By Mark Waite
Wulfenstein Construction won approval from the Pahrump Regional Planning Commission Wednesday to rezone 60 acres around the Pahrump Valley Raceway and the Nevada Division of Motor Vehicles to open a propane production and cylinder filling facility that will employ at least 24 people.
The propane facility is planned just east of the DMV near some self-storage sheds on Basin Avenue. The nine parcels were rezoned from the light industrial to the heavy industrial zone, an accompanying master plan amendment was also approved.
Other parcels that were rezoned, which won’t include the propane facility, like the Wulfenstein Construction storage yard and the 20-acre racetrack site, were legal, non-conforming heavy industrial uses that had been grandfathered under the regulations, according to Nye County Planning Director Steve Osborne; the DMV and mini-storage site were not.
Planners concluded the parcels bounded by Oyster Street to the west and Basin Avenue to the south all met the minimum lot size for the heavy industrial zone and the uses were compatible with surrounding land uses and zones.
The item was approved almost without discussion and without a presentation on behalf of Wulfenstein Construction and Wulfco.
RPC member Greg Hafen II only asked, “we’re not zoning somebody out of business?”
Nye County Assistant Manager Darrell Lacy said all light industrial uses are allowed in a heavy industrial zone.
Jim Wulfenstein told the Pahrump Valley Times the community shouldn’t look for a ground breaking or the jobs right away.
Wulfenstein said his family is still in negotiations with a company that would operate the business to iron out all the details. There are also discussions with Double M Construction to build it, he said.
At this time the rezoning clears up the other non-conforming lots as well as gives confidence to the people planning the propane business they can proceed, Wulfenstein said.
* The RPC rezoned a 9.63-acre parcel at 1221 N. Blagg Rd. from village residential to mobile home park zoning, despite the objection of a few neighbors. A mobile home park zone requires a minimum of five acres.

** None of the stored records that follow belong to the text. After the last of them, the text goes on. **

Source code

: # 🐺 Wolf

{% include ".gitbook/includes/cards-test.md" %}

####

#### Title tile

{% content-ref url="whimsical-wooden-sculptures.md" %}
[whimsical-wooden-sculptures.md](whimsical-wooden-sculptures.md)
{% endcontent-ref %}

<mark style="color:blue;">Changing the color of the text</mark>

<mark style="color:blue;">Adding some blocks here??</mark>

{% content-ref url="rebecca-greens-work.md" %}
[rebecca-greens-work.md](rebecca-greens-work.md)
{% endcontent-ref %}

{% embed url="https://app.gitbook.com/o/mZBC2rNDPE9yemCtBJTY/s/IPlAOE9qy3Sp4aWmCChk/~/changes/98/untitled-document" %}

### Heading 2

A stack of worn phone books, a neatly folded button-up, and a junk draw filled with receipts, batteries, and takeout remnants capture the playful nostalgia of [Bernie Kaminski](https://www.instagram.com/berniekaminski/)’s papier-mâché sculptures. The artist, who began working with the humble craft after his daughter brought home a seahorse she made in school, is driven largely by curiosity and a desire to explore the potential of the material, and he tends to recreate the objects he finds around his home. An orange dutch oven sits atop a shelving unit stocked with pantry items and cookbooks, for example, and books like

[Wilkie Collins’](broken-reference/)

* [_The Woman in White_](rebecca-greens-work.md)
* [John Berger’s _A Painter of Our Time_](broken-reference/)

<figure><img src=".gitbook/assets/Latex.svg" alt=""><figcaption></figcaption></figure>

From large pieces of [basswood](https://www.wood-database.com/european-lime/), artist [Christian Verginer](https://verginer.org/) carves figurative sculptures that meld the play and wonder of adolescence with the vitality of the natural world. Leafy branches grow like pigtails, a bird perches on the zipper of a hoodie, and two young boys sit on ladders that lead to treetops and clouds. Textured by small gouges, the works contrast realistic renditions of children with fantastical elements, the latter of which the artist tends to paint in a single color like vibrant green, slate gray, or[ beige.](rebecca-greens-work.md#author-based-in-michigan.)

The rezoning will allow a development with up to 120 mobile homes on 9.63 acres. A conceptual plan was submitted.
RPC Chairman Terry Hand asked consultant Dave Richards of CivilWise Services, “are you realistically thinking you’re going to make every one of these a single wide?”
Richards said if there were double wide mobile homes, two units could be combined into one. The application was submitted with the maximum density. Hand had a problem with zoning for single wide mobile homes.

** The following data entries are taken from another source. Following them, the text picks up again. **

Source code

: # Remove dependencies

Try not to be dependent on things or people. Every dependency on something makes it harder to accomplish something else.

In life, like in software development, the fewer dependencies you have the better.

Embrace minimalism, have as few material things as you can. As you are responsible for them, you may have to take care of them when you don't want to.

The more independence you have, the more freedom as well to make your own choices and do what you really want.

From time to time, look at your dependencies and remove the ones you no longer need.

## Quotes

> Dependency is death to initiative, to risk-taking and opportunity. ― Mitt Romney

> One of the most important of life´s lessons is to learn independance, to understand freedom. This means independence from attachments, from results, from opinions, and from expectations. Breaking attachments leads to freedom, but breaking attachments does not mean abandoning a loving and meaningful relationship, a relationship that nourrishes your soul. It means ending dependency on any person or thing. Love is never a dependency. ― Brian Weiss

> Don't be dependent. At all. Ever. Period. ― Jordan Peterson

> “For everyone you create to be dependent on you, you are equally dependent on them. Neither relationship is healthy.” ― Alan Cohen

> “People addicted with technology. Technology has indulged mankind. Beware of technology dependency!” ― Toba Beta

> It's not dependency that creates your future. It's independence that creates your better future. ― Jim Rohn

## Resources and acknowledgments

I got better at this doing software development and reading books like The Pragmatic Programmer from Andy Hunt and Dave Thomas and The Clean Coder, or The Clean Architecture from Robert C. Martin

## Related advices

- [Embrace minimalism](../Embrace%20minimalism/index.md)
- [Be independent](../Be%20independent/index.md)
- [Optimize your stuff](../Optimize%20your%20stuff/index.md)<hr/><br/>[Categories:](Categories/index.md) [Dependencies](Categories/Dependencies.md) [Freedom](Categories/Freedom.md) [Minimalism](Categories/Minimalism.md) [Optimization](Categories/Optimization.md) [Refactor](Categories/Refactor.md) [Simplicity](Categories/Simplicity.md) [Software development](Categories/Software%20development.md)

Richards said more design work will be required to be approved by planning and public works involving grading, drainage and traffic studies.
“I have a question: Why are we putting in a trailer park when it is surrounded by residential homes,” RPC member Joe Goode Sr. asked.
Osborne said the property fit the master plan designation as medium density residential, which allows multi-family housing like apartments and mobile home parks.
Hafen was satisfied the site plan review process, which occurs after the rezoning, will determine whether there’s adequate setbacks and lot sizes.
RPC member John Koenig wanted to require the developer to begin construction within three years, a requirement Osborne said is already in the zoning code, or the property reverts back to the previous zone.
Fred Smith, a resident at 200 Stagecoach Road, said, “the whole purpose of us moving there in a low density area is completely shot.”
“We wanted to live in Pahrump where we live. We picked that particular location because it’s quiet and it’s nice,” Smith said.
Smith lives in a rural estates residential zone north of the mobile home park and claimed his Realtor misled him into believing the area would be residential.
An area farther south fronting on Irene Street, and a parcel across the street on Blagg Road, is already zoned neighborhood commercial, other parcels bordering the mobile home park on the south and east are also village residential.
Tonya Snider, also of 200 Stagecoach Road, said 100 people would be in her backyard, crime would go up and shops would be built in the neighborhood if the mobile park goes in.
“It’s bad news, we don’t like it, our neighbors don’t seem to like it either,” she said.
Richards said his client had a property that was master planned for this intended use.
“The natural transition from low density up to higher usage, the next one would be medium density and up from there. So somewhere you’ve got to draw the line,” Richards said.
* A conditional use permit was approved for Living Waters Bible Church, 3061 E. Heritage Dr., to add a 1,440-square-foot modular office. Planner Beth Lee said the church was a legal, non-conforming building constructed in 1982 before the adoption of the zoning ordinance, it’s located in a village residential zone.
Pastor Ed Dreese told Hafen the church had a commercial well and septic system. The additional space will be used for an office and library. He said the church is located on 4.1 acres.